How do I calculate and apply air buoyancy corrections? (FAQ - Mass & Density)
First ascertain whether you are working with true mass or conventional mass.
An air buoyancy correction has to be made, where the measurement uncertainty required of a weighing warrants it, when the volumes (and hence the amount of displaced air) of two masses being compared are different. When working with true mass the value of the correction is equal to the difference in the volumes multiplied by the density of the displaced air. With conventional mass the correction is equal to the difference in the volumes multiplied by the difference between the density of the displaced air and a value of 1.2 kg/m3. More details follow...
When comparing true mass values the buoyancy correction is given by:
BC = (V1 - V2) × pair
BC is the buoyancy correction to be applied.
V1 is the volume of artefact one (ie M1 / pM1).
V2 is the volume of artefact two (ie M2 / pM2).
pair is the density of the air at the time of comparison.
To apply the calculated buoyancy correction, using the nomenclature above, it should be added arithmetically to the mass value of artifact two, that is:
Mt1 = Mt2 + BC
Mt1 is the true mass of artefact one.
Mt2 is the true mass of artefact two.
Note that if V2 is larger than V1 the buoyancy correction will be negative.

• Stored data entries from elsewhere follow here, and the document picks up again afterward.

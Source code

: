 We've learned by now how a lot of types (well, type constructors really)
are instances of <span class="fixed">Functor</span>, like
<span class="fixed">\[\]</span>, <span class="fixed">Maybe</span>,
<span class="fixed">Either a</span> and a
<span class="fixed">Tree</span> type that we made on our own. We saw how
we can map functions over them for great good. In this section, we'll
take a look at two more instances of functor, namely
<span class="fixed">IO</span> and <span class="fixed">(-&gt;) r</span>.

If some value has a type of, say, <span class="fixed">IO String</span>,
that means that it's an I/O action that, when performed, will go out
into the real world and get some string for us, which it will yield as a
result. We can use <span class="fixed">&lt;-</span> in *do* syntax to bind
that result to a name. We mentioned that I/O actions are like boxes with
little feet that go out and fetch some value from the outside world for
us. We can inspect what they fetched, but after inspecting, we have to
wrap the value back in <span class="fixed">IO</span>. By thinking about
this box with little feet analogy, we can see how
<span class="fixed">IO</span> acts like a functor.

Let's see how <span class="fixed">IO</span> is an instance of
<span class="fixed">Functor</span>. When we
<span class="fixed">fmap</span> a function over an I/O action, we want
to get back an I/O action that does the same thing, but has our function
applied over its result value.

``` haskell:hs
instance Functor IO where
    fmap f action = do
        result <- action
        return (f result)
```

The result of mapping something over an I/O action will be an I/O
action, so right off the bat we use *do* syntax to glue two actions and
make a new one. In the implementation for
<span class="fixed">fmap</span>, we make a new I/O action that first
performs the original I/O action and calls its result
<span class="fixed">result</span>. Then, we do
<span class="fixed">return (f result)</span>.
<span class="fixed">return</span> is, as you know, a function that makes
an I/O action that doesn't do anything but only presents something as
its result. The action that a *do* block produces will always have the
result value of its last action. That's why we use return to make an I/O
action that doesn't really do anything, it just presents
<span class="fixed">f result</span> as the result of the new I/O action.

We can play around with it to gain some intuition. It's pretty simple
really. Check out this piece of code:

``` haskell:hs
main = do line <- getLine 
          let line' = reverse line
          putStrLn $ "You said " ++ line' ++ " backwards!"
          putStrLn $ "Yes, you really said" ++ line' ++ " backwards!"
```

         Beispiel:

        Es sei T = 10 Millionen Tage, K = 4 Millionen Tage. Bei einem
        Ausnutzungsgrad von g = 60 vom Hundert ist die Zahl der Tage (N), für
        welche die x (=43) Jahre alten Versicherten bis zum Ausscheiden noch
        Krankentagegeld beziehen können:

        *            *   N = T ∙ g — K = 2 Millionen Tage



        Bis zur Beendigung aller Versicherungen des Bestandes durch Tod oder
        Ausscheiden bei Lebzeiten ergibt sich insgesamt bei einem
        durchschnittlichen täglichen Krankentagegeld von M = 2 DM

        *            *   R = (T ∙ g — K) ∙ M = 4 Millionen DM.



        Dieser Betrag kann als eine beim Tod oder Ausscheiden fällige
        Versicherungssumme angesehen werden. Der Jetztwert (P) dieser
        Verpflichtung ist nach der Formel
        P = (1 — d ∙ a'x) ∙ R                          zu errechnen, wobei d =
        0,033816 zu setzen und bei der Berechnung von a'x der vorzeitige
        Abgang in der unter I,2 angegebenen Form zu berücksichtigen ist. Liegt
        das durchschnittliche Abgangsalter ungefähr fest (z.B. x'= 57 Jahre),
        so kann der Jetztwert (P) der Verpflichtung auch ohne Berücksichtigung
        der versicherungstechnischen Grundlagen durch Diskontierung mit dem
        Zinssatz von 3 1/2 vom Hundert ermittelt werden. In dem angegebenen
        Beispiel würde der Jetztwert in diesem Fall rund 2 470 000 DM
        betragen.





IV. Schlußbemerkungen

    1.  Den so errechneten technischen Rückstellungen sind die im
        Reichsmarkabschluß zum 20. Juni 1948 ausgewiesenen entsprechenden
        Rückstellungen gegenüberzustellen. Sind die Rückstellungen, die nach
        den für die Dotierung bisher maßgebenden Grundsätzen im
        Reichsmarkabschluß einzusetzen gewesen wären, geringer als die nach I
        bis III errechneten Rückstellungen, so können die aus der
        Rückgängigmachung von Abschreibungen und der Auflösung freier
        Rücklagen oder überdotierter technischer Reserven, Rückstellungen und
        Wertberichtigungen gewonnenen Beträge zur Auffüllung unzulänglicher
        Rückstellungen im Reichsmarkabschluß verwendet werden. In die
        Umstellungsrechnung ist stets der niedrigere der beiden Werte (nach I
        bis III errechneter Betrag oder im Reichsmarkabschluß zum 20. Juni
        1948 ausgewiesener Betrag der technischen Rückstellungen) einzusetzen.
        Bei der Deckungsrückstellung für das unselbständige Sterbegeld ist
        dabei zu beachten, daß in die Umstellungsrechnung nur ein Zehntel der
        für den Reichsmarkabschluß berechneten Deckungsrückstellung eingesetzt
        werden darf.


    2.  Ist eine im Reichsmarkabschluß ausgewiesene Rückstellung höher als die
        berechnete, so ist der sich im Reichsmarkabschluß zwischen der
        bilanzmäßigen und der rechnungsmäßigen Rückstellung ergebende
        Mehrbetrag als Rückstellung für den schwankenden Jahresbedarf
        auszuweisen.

When calibrating weights, weighings are normally performed on the basis of conventional mass rather than true mass. Where this is so the buoyancy correction does not depend on the value of the 'absolute' density of air but rather how much its value deviates from the conventional value of 1.2 kg/m3 during the weighing process. Thus, because of the way that conventional mass is defined, a comparison made in air at a density of exactly 1.2 kg/m3 requires no buoyancy correction, even if the volumes of the weights being compared differ greatly. When the air density is not at this value, however, the buoyancy correction to be applied is given by:
BC = (V1 - V2) × (pair - 1.2)
and it is applied using the same convention as with the true mass buoyancy correction, that is:
Mc1 = Mc2 + BC
Mc1 is the conventional mass of artefact one.
Mc2 is the conventional mass of artefact two.
The equation for conventional mass buoyancy correction is more complicated than for true mass and it is therefore easier to make a mistake with the sign of the correction. Depending on whether V1 is larger or smaller than V2 and whether the air density is greater or less than 1.2 kg/m3 the buoyancy correction can be positive or negative.